Work task
Please set down only the lines that run from the one containing "이 연구는 LLM의 신뢰성을" to the end of the listing below, exactly as written.

Dataset extract
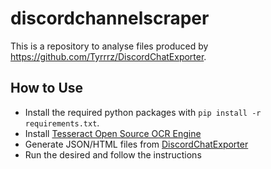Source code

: # discordchannelscraper

This is a repository to analyse files produced by https://github.com/Tyrrrz/DiscordChatExporter.

## How to Use

- Install the required python packages with `pip install -r requirements.txt`.
- Install [Tesseract Open Source OCR Engine](https://github.com/tesseract-ocr/tesseract)
- Generate JSON/HTML files from [DiscordChatExporter](https://github.com/Tyrrrz/DiscordChatExporter)
- Run the desired and follow the instructions
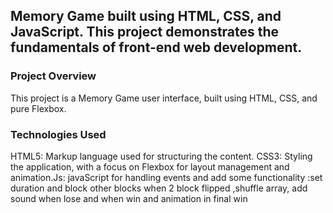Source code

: 
## Memory Game built using HTML, CSS, and JavaScript. This project demonstrates the fundamentals of front-end web development.

### Project Overview
This project is a Memory Game user interface, built using HTML, CSS, and pure Flexbox. 

### Technologies Used
HTML5: Markup language used for structuring the content. CSS3: Styling the application, with a focus on Flexbox for layout management and animation.Js: javaScript for handling events and add some functionality :set duration and block other blocks when 2 block flipped ,shuffle array, add sound when lose and when win and animation in final win 
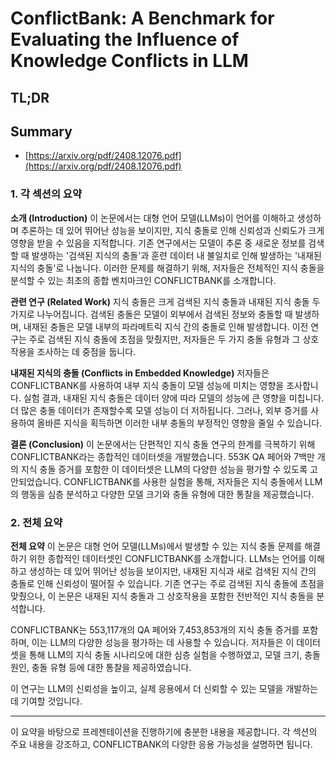 # ConflictBank: A Benchmark for Evaluating the Influence of Knowledge Conflicts in LLM
## TL;DR
## Summary
- [https://arxiv.org/pdf/2408.12076.pdf](https://arxiv.org/pdf/2408.12076.pdf)

### 1. 각 섹션의 요약

**소개 (Introduction)**
이 논문에서는 대형 언어 모델(LLMs)이 언어를 이해하고 생성하며 추론하는 데 있어 뛰어난 성능을 보이지만, 지식 충돌로 인해 신뢰성과 신뢰도가 크게 영향을 받을 수 있음을 지적합니다. 기존 연구에서는 모델이 추론 중 새로운 정보를 검색할 때 발생하는 '검색된 지식의 충돌'과 훈련 데이터 내 불일치로 인해 발생하는 '내재된 지식의 충돌'로 나눕니다. 이러한 문제를 해결하기 위해, 저자들은 전체적인 지식 충돌을 분석할 수 있는 최초의 종합 벤치마크인 CONFLICTBANK를 소개합니다.

**관련 연구 (Related Work)**
지식 충돌은 크게 검색된 지식 충돌과 내재된 지식 충돌 두 가지로 나누어집니다. 검색된 충돌은 모델이 외부에서 검색된 정보와 충돌할 때 발생하며, 내재된 충돌은 모델 내부의 파라메트릭 지식 간의 충돌로 인해 발생합니다. 이전 연구는 주로 검색된 지식 충돌에 초점을 맞췄지만, 저자들은 두 가지 충돌 유형과 그 상호작용을 조사하는 데 중점을 둡니다.

**내재된 지식의 충돌 (Conflicts in Embedded Knowledge)**
저자들은 CONFLICTBANK를 사용하여 내부 지식 충돌이 모델 성능에 미치는 영향을 조사합니다. 실험 결과, 내재된 지식 충돌은 데이터 양에 따라 모델의 성능에 큰 영향을 미칩니다. 더 많은 충돌 데이터가 존재할수록 모델 성능이 더 저하됩니다. 그러나, 외부 증거를 사용하여 올바른 지식을 획득하면 이러한 내부 충돌의 부정적인 영향을 줄일 수 있습니다.

**결론 (Conclusion)**
이 논문에서는 단편적인 지식 충돌 연구의 한계를 극복하기 위해 CONFLICTBANK라는 종합적인 데이터셋을 개발했습니다. 553K QA 페어와 7백만 개의 지식 충돌 증거를 포함한 이 데이터셋은 LLM의 다양한 성능을 평가할 수 있도록 고안되었습니다. CONFLICTBANK를 사용한 실험을 통해, 저자들은 지식 충돌에서 LLM의 행동을 심층 분석하고 다양한 모델 크기와 충돌 유형에 대한 통찰을 제공했습니다.

### 2. 전체 요약

**전체 요약**
이 논문은 대형 언어 모델(LLMs)에서 발생할 수 있는 지식 충돌 문제를 해결하기 위한 종합적인 데이터셋인 CONFLICTBANK를 소개합니다. LLMs는 언어를 이해하고 생성하는 데 있어 뛰어난 성능을 보이지만, 내재된 지식과 새로 검색된 지식 간의 충돌로 인해 신뢰성이 떨어질 수 있습니다. 기존 연구는 주로 검색된 지식 충돌에 초점을 맞췄으나, 이 논문은 내재된 지식 충돌과 그 상호작용을 포함한 전반적인 지식 충돌을 분석합니다.

CONFLICTBANK는 553,117개의 QA 페어와 7,453,853개의 지식 충돌 증거를 포함하며, 이는 LLM의 다양한 성능을 평가하는 데 사용할 수 있습니다. 저자들은 이 데이터셋을 통해 LLM의 지식 충돌 시나리오에 대한 심층 실험을 수행하였고, 모델 크기, 충돌 원인, 충돌 유형 등에 대한 통찰을 제공하였습니다.

이 연구는 LLM의 신뢰성을 높이고, 실제 응용에서 더 신뢰할 수 있는 모델을 개발하는 데 기여할 것입니다.

---

이 요약을 바탕으로 프레젠테이션을 진행하기에 충분한 내용을 제공합니다. 각 섹션의 주요 내용을 강조하고, CONFLICTBANK의 다양한 응용 가능성을 설명하면 됩니다.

Solved exercise
이 연구는 LLM의 신뢰성을 높이고, 실제 응용에서 더 신뢰할 수 있는 모델을 개발하는 데 기여할 것입니다.

---

이 요약을 바탕으로 프레젠테이션을 진행하기에 충분한 내용을 제공합니다. 각 섹션의 주요 내용을 강조하고, CONFLICTBANK의 다양한 응용 가능성을 설명하면 됩니다.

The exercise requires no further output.